AVANT-GARDE, No. 4, September 1968

Filed under: Art, Literary magazines, Sex and sexual freedom — Brian Horrigan @ 9:08 pm

avantgarde-tookerHigh Art– and high-class erotica

Wander through cyberspace looking for “Avant-Garde,” and you’re likely to encounter more about it as the name of the typeface invented for this magazine than for the magazine itself.  Neither the typeface nor the magazine lasted very long:  Avant-Garde (the hyphen was not in the logo, but was in the fine print) began publication in January 1968 and ended just 15 issues later, in July 1971.  So to call 1968 the “high-water mark” of Avant-Garde would be kind of obvious.  It’s also described as a “hardbound” periodical, which is not quite true–more like a thick version of a paperback book cover.  But that was enough to set it apart from, say, LIFE or Time or Art News, and to mark it as High Art, something to save and display on a coffee table, next to the water-pipe, perhaps.  There is real art, in abundance:  one of Avant-Garde’s most famous issues included a vast survey of Picasso’s erotic drawings.  The September 1968 issue (pictured here) features work by American artist George Tooker, including his 1965-66 “Landscape with Figures” on the cover–as haunting an image of modern alienation as ever produced.  And thrust onto the cover of a later 1968 issue is an astounding pair of breasts by Pop-Art star Tom Wesselman.

avantgarde-wesselman

Knowing it when you see it?

The man behind “Avant-Garde” the Typeface was famed graphic designer Herb Lubalin.  The man behind Avant-Garde editorially was Ralph Ginzburg, a great Sixties character who had by this time served eight months in federal prison on a conviction (1963) of distributing obscene literature through the mails in a case that had gone all the way to the Supreme Court.  (The original indictment had been brought by Attorney General Robert F. Kennedy.)  The conviction involved previous publications (such as his EROS magazine), but that doesn’t mean that Ginzburg, in Avant-Garde, gave up on material that many people probably considered at least soft-core (did we even have that term in 1968?) porn.  There’s a color-photo story in this issue on New York’s “Playhouse of the Ridiculous,” a very downtown avant-garde theatrical troupe, who engaged in wild “happenings”-like performances and onstage sex simulations.  Another color spread spotlights a ”Voodoo ritual dance,” executed by a voluptuous Caribbean dancer, nude save for well-placed props (live chicken, a human skull).   There’s a story by a female writer about a spectacularly endowed “Haitian Negro” male performer in a sex exhibition she saw in Cuba in the 1950s.  And there’s a calendar for 1969 that consists of 12 different cleverly set up photo shoots, each of them with bare-breasted women on prominent display.

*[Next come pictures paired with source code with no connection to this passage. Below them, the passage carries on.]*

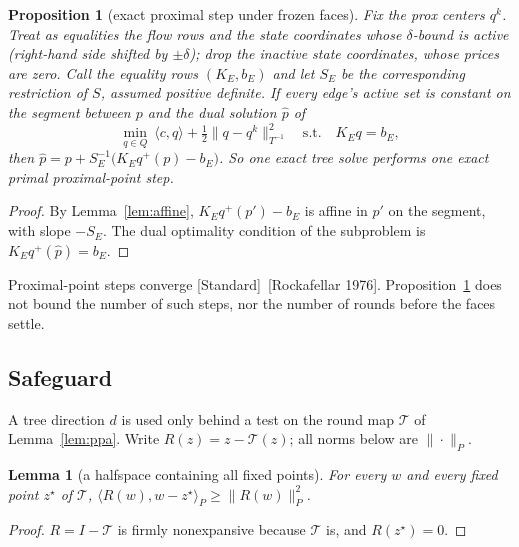 \documentclass[11pt]{article}
\newcommand{\std}{\textcolor{muted}{[Standard]}\ }
\theoremstyle{plain}
\newtheorem{proposition}[theorem]{Proposition}
\newtheorem{lemma}[theorem]{Lemma}
\theoremstyle{definition}
\theoremstyle{remark}
\begin{document}
\begin{proposition}[exact proximal step under frozen faces]\label{prop:newton}
Fix the prox centers $q^k$. Treat as equalities the flow rows and the state coordinates whose $\delta$-bound is active (right-hand side shifted by $\pm\delta$); drop the inactive state coordinates, whose prices are zero. Call the equality rows $(K_E,b_E)$ and let $S_E$ be the corresponding restriction of $S$, assumed positive definite. If every edge's active set is constant on the segment between $p$ and the dual solution $\hat p$ of
\[
\min_{q\in Q}\ \langle c,q\rangle+\tfrac12\|q-q^k\|^2_{T^{-1}}\quad\text{s.t.}\quad K_Eq=b_E,
\]
then $\hat p=p+S_E^{-1}\big(K_Eq^+(p)-b_E\big)$. So one exact tree solve performs one exact primal proximal-point step.
\end{proposition}
\begin{proof}
By Lemma~\ref{lem:affine}, $K_Eq^+(p')-b_E$ is affine in $p'$ on the segment, with slope $-S_E$. The dual optimality condition of the subproblem is $K_Eq^+(\hat p)=b_E$.
\end{proof}
Proximal-point steps converge \std[Rockafellar 1976]. Proposition~\ref{prop:newton} does not bound the number of such steps, nor the number of rounds before the faces settle.

\subsection{Safeguard}\label{sec:safeguard}
A tree direction $d$ is used only behind a test on the round map $\mathcal T$ of Lemma~\ref{lem:ppa}. Write $R(z)=z-\mathcal T(z)$; all norms below are $\|\cdot\|_P$.

\begin{lemma}[a halfspace containing all fixed points]\label{lem:halfspace}
For every $w$ and every fixed point $z^\star$ of $\mathcal T$, $\langle R(w),w-z^\star\rangle_P\ge\|R(w)\|_P^2$.
\end{lemma}
\begin{proof}
$R=I-\mathcal T$ is firmly nonexpansive because $\mathcal T$ is, and $R(z^\star)=0$.
\end{proof}
\end{document}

A hawk’s story of why he wants to kill

But the most arresting story has nothing to do with sex. It’s “The Battle Hymn of Jeffrey Weinper,” a non-fiction article by “a young hawk who tells why he quit college to slaughter in Vietnam.”   Jeffrey enlisted in the Airborne in July 1967, and writes:  ”Curiosity was a major reason for my enlistment . . . I am not enthused over the Vietnam War, but it is the place where I can go and kill people and they me. . . . The persistence of human violence . . . leads me to doubt the condemnation of war more than the phenomenon itself. . . . It may be that at some time, man will lose all his aggressiveness, rip off all his clothes, and spend his day dragging pot and sticking his finger in his navel.  The day of Hippie Heaven and Universal Love may come, but when they do, man will no longer be man but something else.”

A black box on the same page announced that “as this issue was going to press,” Avant-Garde learned that Pfc. Jeffrey Weinper had been killed near Hue in South Vietnam.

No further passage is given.